__WHAT THE TASK REQUIRES__:
Carry over every entry exactly as written, though not the pictures it contains.

__DATASET CONTENT__:
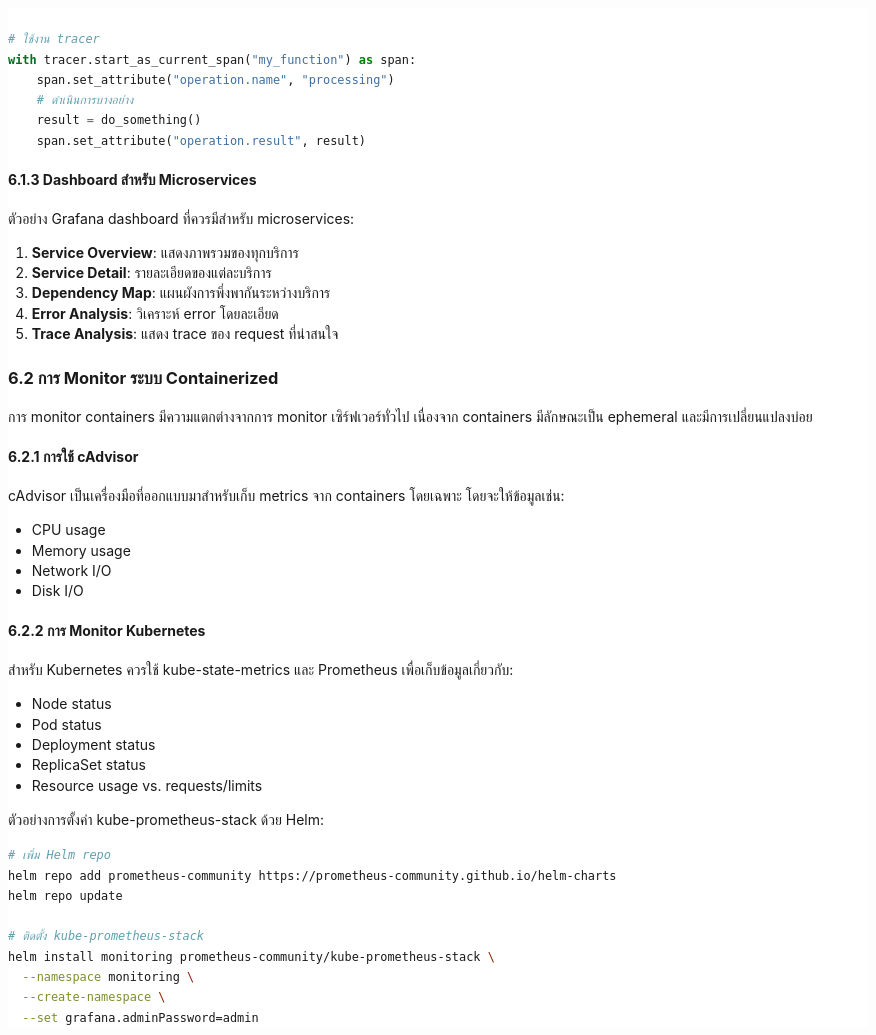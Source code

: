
 ```python

# ใช้งาน tracer
with tracer.start_as_current_span("my_function") as span:
    span.set_attribute("operation.name", "processing")
    # ดำเนินการบางอย่าง
    result = do_something()
    span.set_attribute("operation.result", result)
```

#### 6.1.3 Dashboard สำหรับ Microservices

ตัวอย่าง Grafana dashboard ที่ควรมีสำหรับ microservices:

1. **Service Overview**: แสดงภาพรวมของทุกบริการ
2. **Service Detail**: รายละเอียดของแต่ละบริการ
3. **Dependency Map**: แผนผังการพึ่งพากันระหว่างบริการ
4. **Error Analysis**: วิเคราะห์ error โดยละเอียด
5. **Trace Analysis**: แสดง trace ของ request ที่น่าสนใจ

### 6.2 การ Monitor ระบบ Containerized

การ monitor containers มีความแตกต่างจากการ monitor เซิร์ฟเวอร์ทั่วไป เนื่องจาก containers มีลักษณะเป็น ephemeral และมีการเปลี่ยนแปลงบ่อย

#### 6.2.1 การใช้ cAdvisor

cAdvisor เป็นเครื่องมือที่ออกแบบมาสำหรับเก็บ metrics จาก containers โดยเฉพาะ โดยจะให้ข้อมูลเช่น:

- CPU usage
- Memory usage
- Network I/O
- Disk I/O

#### 6.2.2 การ Monitor Kubernetes

สำหรับ Kubernetes ควรใช้ kube-state-metrics และ Prometheus เพื่อเก็บข้อมูลเกี่ยวกับ:

- Node status
- Pod status
- Deployment status
- ReplicaSet status
- Resource usage vs. requests/limits

ตัวอย่างการตั้งค่า kube-prometheus-stack ด้วย Helm:

```bash
# เพิ่ม Helm repo
helm repo add prometheus-community https://prometheus-community.github.io/helm-charts
helm repo update

# ติดตั้ง kube-prometheus-stack
helm install monitoring prometheus-community/kube-prometheus-stack \
  --namespace monitoring \
  --create-namespace \
  --set grafana.adminPassword=admin
```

__PROBLEM SOLUTION__:
Source code

:
 ```python

# ใช้งาน tracer
with tracer.start_as_current_span("my_function") as span:
    span.set_attribute("operation.name", "processing")
    # ดำเนินการบางอย่าง
    result = do_something()
    span.set_attribute("operation.result", result)
```

#### 6.1.3 Dashboard สำหรับ Microservices

ตัวอย่าง Grafana dashboard ที่ควรมีสำหรับ microservices:

1. **Service Overview**: แสดงภาพรวมของทุกบริการ
2. **Service Detail**: รายละเอียดของแต่ละบริการ
3. **Dependency Map**: แผนผังการพึ่งพากันระหว่างบริการ
4. **Error Analysis**: วิเคราะห์ error โดยละเอียด
5. **Trace Analysis**: แสดง trace ของ request ที่น่าสนใจ

### 6.2 การ Monitor ระบบ Containerized

การ monitor containers มีความแตกต่างจากการ monitor เซิร์ฟเวอร์ทั่วไป เนื่องจาก containers มีลักษณะเป็น ephemeral และมีการเปลี่ยนแปลงบ่อย

#### 6.2.1 การใช้ cAdvisor

cAdvisor เป็นเครื่องมือที่ออกแบบมาสำหรับเก็บ metrics จาก containers โดยเฉพาะ โดยจะให้ข้อมูลเช่น:

- CPU usage
- Memory usage
- Network I/O
- Disk I/O

#### 6.2.2 การ Monitor Kubernetes

สำหรับ Kubernetes ควรใช้ kube-state-metrics และ Prometheus เพื่อเก็บข้อมูลเกี่ยวกับ:

- Node status
- Pod status
- Deployment status
- ReplicaSet status
- Resource usage vs. requests/limits

ตัวอย่างการตั้งค่า kube-prometheus-stack ด้วย Helm:

```bash
# เพิ่ม Helm repo
helm repo add prometheus-community https://prometheus-community.github.io/helm-charts
helm repo update

# ติดตั้ง kube-prometheus-stack
helm install monitoring prometheus-community/kube-prometheus-stack \
  --namespace monitoring \
  --create-namespace \
  --set grafana.adminPassword=admin
```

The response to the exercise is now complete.